Wunderlich Securities is holding steady on its forecast for U.S. natural gas prices, but other analysts aren’t quite as optimistic about what’s ahead through the end of this year and into 2014.
Wunderlich’s Irene Haas in a note Wednesday said the firm’s domestic price forecast remains unchanged, in part because Henry Hub prices in 3Q2013 averaged $3.56/Mcf, in line with a projection of $3.50.
“U.S. aggregate natural gas production looks relatively flat, which is helpful, and total U.S. working gas in storage is at the five-year average (2008-2012),” she said. “All these trends are very encouraging. We are keeping our 2013 and 2014 forecast mostly unchanged at $3.71/Mcf and $3.70/Mcf, respectively.”
However, the gas price forecast at Wells Fargo has been cut to $3.65/MMBtu from $3.80 because of lower than expected prices in the third quarter. Analysts had anticipated prices would be on average $3.75, higher than what materialized.
“We are also lowering our 4Q2013 estimate to $3.60 from $4.00,” said the Wells Fargo team. The full-year 2014 estimate for natural gas now is set at $3.98, well below a previous forecast of $4.30.
Earlier this month Tudor, Pickering, Holt & Co. (TPH) analysts offered a base case for a near-term natural gas supply/demand model, which pointed to 3.9 Tcf storage by November 2014. The 2014 strip price of $3.80/Mcf reflected this reality, said analysts Dave Pursell and Brian Blossman.
“We are not chasing gas higher on a weather spike in the coming months unless the supply and demand dynamic improve…soon!,” the duo said. Their medium-term price range of $3.50-4.50/Mcf was narrowed for 2014 to $3.50-4.00/Mcf.
TPH’s base-case assumptions for revising down the outlook for 2014 gas prices are expectations for flat gas production, only rising about 0.6 Bcf/d, or 1%, versus fiscal year 2013. Industrial and power demand is forecast to grow 3% year/year in 2014, or 1.2 Bcf/d. And residential and commercial gas demand would be down slightly on a normal winter assumption versus 2013.
Of course, there are variances to the base case, Blossman and Pursell said. An upside to the base case could see gas production fall by 0.5 Bcf/d versus 3Q2013 levels, with industrial/power demand each growing 5% in 2014, or about 2.1 Bcf/d, “true upside sensitivity,” they said. On the other side of the coin, November 2014 storage could be 4.4 Tcf and gas production could continue to climb to 1 Bcf/d more than current supply, about 2.4% more in 2014 than this year. In addition, industrial/power demand each could be sluggish.

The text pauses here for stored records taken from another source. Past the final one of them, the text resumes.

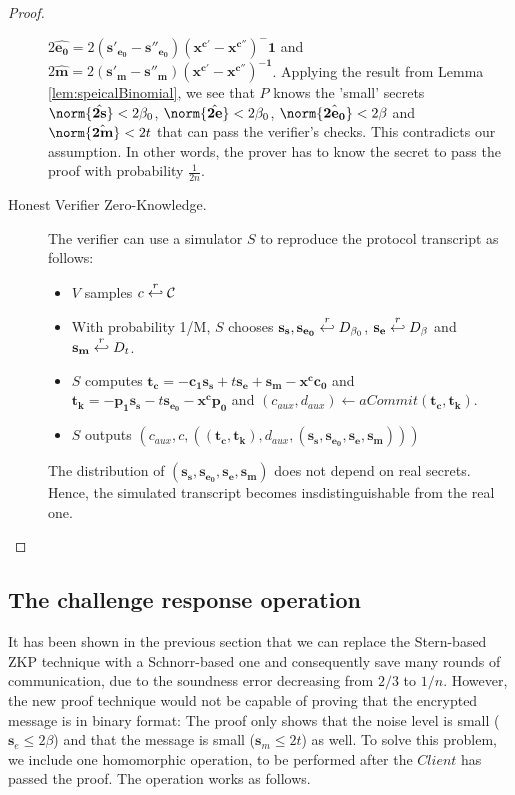 \begin{proof}
\begin{description}
    $2\hat{\mathbf{e_0}} = 2\mathbf{(s'_{e_0}-s''_{e_0})(x^{c'} -
      x^{c''})^-1}$ and $2\hat{\mathbf{m}}=2\mathbf{(s'_m -
      s''_m)(x^{c'} - x^{c''})^{-1}}$. Applying the result from Lemma
    \ref{lem:speicalBinomial}, we see that $P$ knows the 'small' secrets
    $\norm{\hat{\mathbf{2s}}} < 2\beta_0$, $\norm{\hat{\mathbf{2e}}} <
    2\beta_0$, $\norm{\hat{\mathbf{2e_0}}} < 2\beta$ and
    $\norm{\hat{\mathbf{2m}}} < 2t$ that can pass the verifier's checks.
    This contradicts our assumption. In other words, the prover has to
    know the secret to pass the proof with probability
    $\frac{1}{2n}$.
  \item [Honest Verifier Zero-Knowledge.] The verifier can use a
    simulator $S$ to reproduce the
    protocol transcript as follows:
    \begin{itemize}
    \item $V$ samples $c \stackrel{r}{\hookleftarrow} \mathcal{C}$
    \item With probability 1/M, $S$ chooses $\mathbf{s_s, s_{e_0}}
      \stackrel{r}{\hookleftarrow} D_{\beta_0}$, $\mathbf{s_e} \stackrel{r}{\hookleftarrow}
      D_{\beta}$ and $\mathbf{s_m} \stackrel{r}{\hookleftarrow} D_t$.
    \item $S$
      computes $\mathbf{t_c} = \mathbf{-c_1s_s} + t\mathbf{s_e} +
      \mathbf{s_m} - \mathbf{x^cc_0}$ and $\mathbf{t_k} =
      -\mathbf{p_1s_s} -t\mathbf{s_{e_0}} - \mathbf{x^cp_0}$ and
      $(c_{aux}, d_{aux}) \leftarrow aCommit(\mathbf{t_c,t_k})$.
    \item $S$ outputs $(c_{aux}, c, (\mathbf{(t_c,t_k)},
      d_{aux},(\mathbf{s_s,s_{e_0},s_e,s_m})))$
    \end{itemize}
    The distribution of $\mathbf{(s_s, s_{e_0}, s_e, s_m)}$ does not depend on
    real secrets. Hence, the simulated transcript becomes insdistinguishable
    from the real one.
  \end{description}
\end{proof}

\subsection{The challenge response operation}
\label{sec:challengeResponse}
It has been shown in the previous section that we can replace the Stern-based
ZKP technique with a Schnorr-based one and consequently save many rounds of communication,
due to the soundness error decreasing from $2/3$ to $1/n$. However, the new
proof technique would not be capable of proving that the encrypted message is in binary format:
The proof only shows that the noise level is small ($\mathbf{s}_{e} \leq 2\beta$) and that the
message is small ($\mathbf{s}_{m} \leq 2t$) as well. To solve this problem, we include
one homomorphic operation, to be performed  after the $Client$ has passed the proof. The operation works as follows.


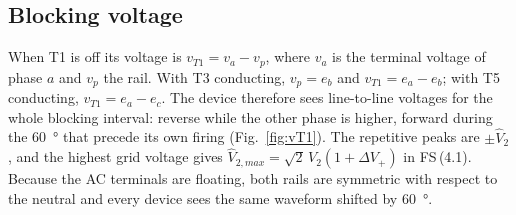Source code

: \documentclass[10pt,a4paper]{scrartcl}
\newcommand{\Vll}{V_{2}}
\newcommand{\fs}[1]{\textsf{FS}\,(#1)}
\begin{document}
\subsection{Blocking voltage}\label{sec:blocking}
When T1 is off its voltage is $v_{T1} = v_a - v_p$, where $v_a$ is the terminal voltage of phase $a$ and $v_p$ the rail. With T3 conducting, $v_p = e_b$ and $v_{T1} = e_a - e_b$; with T5 conducting, $v_{T1} = e_a - e_c$. The device therefore sees line-to-line voltages for the whole blocking interval: reverse while the other phase is higher, forward during the \SI{60}{\degree} that precede its own firing (Fig.~\ref{fig:vT1}). The repetitive peaks are $\pm\hat V_2$, and the highest grid voltage gives $\hat V_{2,max} = \sqrt2\,\Vll(1+\Delta V_+)$ in \fs{4.1}. Because the AC terminals are floating, both rails are symmetric with respect to the neutral and every device sees the same waveform shifted by \SI{60}{\degree}.
\end{document}
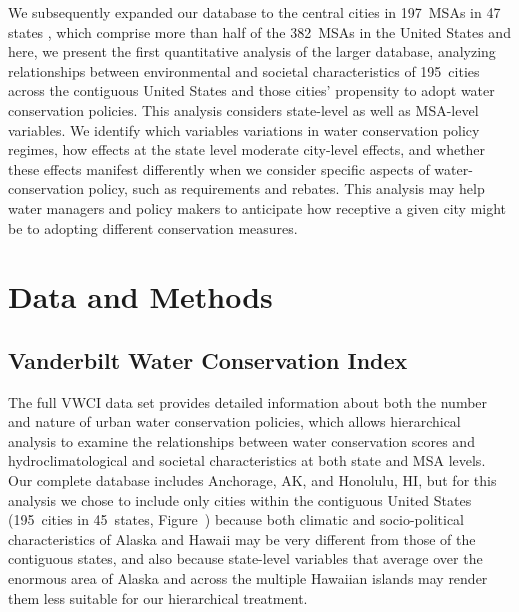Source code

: \documentclass[draft,linenumbers]{agujournal}
\begin{document}
We subsequently expanded our database to the central cities in
197~MSAs in 47 states \citep{hess:vwci:2017},
which comprise more than half of the 382~MSAs in the United States
\citep{census:population:2015} and here, we present the first quantitative
analysis of the larger database, analyzing relationships between environmental
and societal characteristics of 195~cities across the contiguous
United States and those cities' propensity to adopt water conservation policies.
This analysis considers state-level as well as MSA-level variables. We identify
which variables
%
variations in water conservation policy regimes,
how effects at the state level moderate city-level effects, and whether these
effects manifest differently when we consider specific aspects of
water-conservation policy, such as requirements and rebates.
This analysis may help water managers and policy makers to anticipate how
receptive a given city might be to adopting different conservation measures.

\section{Data and Methods}
\label{sec:data.methods}
\subsection{Vanderbilt Water Conservation Index}
%
%
%

%
%



The full VWCI data set provides detailed information about both the number and
nature of urban water conservation policies, which  allows hierarchical analysis
to examine the relationships between water conservation scores and
hydroclimatological and societal characteristics at both state and MSA levels.
Our complete database includes Anchorage, AK, and Honolulu, HI, but for this
analysis we chose to include only cities within the contiguous United States
(195~cities in 45~states,
Figure~)
%
because both
climatic and socio-political characteristics of Alaska and Hawaii may be very
different from those of the contiguous states, and also because state-level
variables that average over the enormous area of Alaska and across the multiple
Hawaiian islands may render them less suitable for our hierarchical treatment.
\end{document}
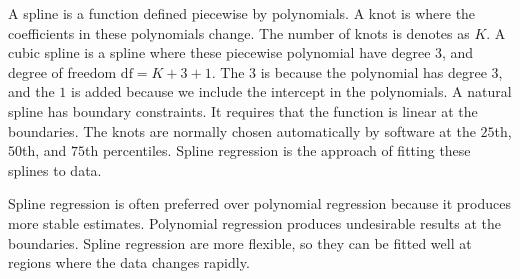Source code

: \noindent A spline is a function defined piecewise by polynomials. A knot is where the coefficients in these polynomials change. The number of knots is denotes as $K$. A cubic spline is a spline where these piecewise polynomial have degree $3$, and degree of freedom $\text{df} = K + 3 + 1$. The $3$ is because the polynomial has degree $3$, and the $1$ is added because we include the intercept in the polynomials. A natural spline has boundary constraints. It requires that the function is linear at the boundaries. The knots are normally chosen automatically by software at the $25$th, $50$th, and $75$th percentiles. Spline regression is the approach of fitting these splines to data. \cite[p.~295--300]{intro_stat_learning}

Spline regression is often preferred over polynomial regression because it produces more stable estimates. Polynomial regression produces undesirable results at the boundaries. Spline regression are more flexible, so they can be fitted well at regions where the data changes rapidly. \cite[p.~300]{intro_stat_learning}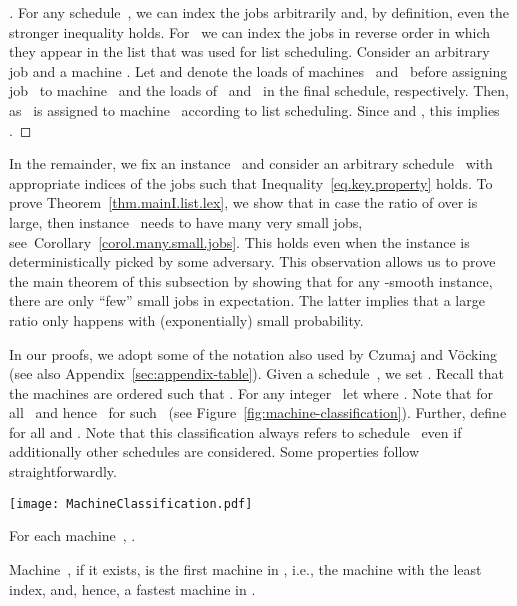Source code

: \documentclass[a4paper,11pt,fleqn]{article}
\begin{document}
\begin{proof}[]
For any schedule~, we can index the jobs
arbitrarily and, by definition, even the stronger inequality  holds. For~ we can
index the jobs in reverse order in which they appear in the list that
was used for list scheduling.
Consider an arbitrary job  and a machine . Let  and  denote
the loads of machines~ and~ before assigning job~ to
machine~ and the loads of~ and~ in the final schedule,
respectively. Then, 
as~ is assigned to machine~ according to list scheduling. Since
 and , this implies .
\end{proof}

In the remainder, we fix an instance~ and consider an arbitrary
schedule~ with appropriate indices of the jobs
such that Inequality~\eqref{eq.key.property} holds.
To prove Theorem~\ref{thm.mainI.list.lex}, we show
that in case the ratio of  over  is large,
then instance~ needs to have many very small jobs,
see~Corollary~\ref{corol.many.small.jobs}.
This holds even when  the instance  is deterministically picked by some adversary.
This observation allows us to prove the main theorem of this subsection by showing that for any -smooth instance, there are only ``few'' small jobs in expectation. The latter implies that a large ratio only happens with (exponentially) small probability.



In our proofs, we adopt some of the notation also used by Czumaj and
V\"{o}cking~\cite{Voecking:2007} (see also Appendix~\ref{sec:appendix-table}). 
Given a schedule~, we set . Recall that the
machines are ordered such that . For any
integer~ let  where . Note that  for all~ and hence~ for such~ (see Figure~\ref{fig:machine-classification}). Further, define  for all  and .
Note that this classification always refers to schedule~ even if
additionally other schedules are considered. Some properties follow
straightforwardly.

\begin{artclfig}\newcommand{\height}{14em}
\texttt{[image: MachineClassification.pdf]}
\caption{Machine classification by Czumaj and V{\"o}cking}
\label{fig:machine-classification}
\end{artclfig}

\begin{property}
\label{prop:minimum-load}
For each machine~, .
\end{property}

\begin{property}
Machine~, if it exists, is the first machine in , i.e., the machine with the least index,
and, hence, a fastest machine in .
\end{property}
\end{document}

The “big picture,” however, is that gas supplies still are “creeping up,” said Pursell and his colleague. “Net imports are drifting lower with help from both reduced imports and increasing exports.”
U.S. natural gas supply and demand should be robust for the next decade or longer, but there are different ideas on what that may mean for prices and volatility, experts said earlier this month (see Daily GPI, Oct. 11). America’s Natural Gas Alliance’s Paul Smith, senior director for infrastructure, said the onslaught of robust onshore shale production virtually has made price volatility “a thing of the past.” Shale’s importance “is not just in contributing to long-term affordability for gas, it is equally important that it has meant the elimination of volatility for the most part.”
A Goldman Sachs economist said recently she even sees gas demand eventually growing at $6.00/MMBtu (see Daily GPI, Oct. 14).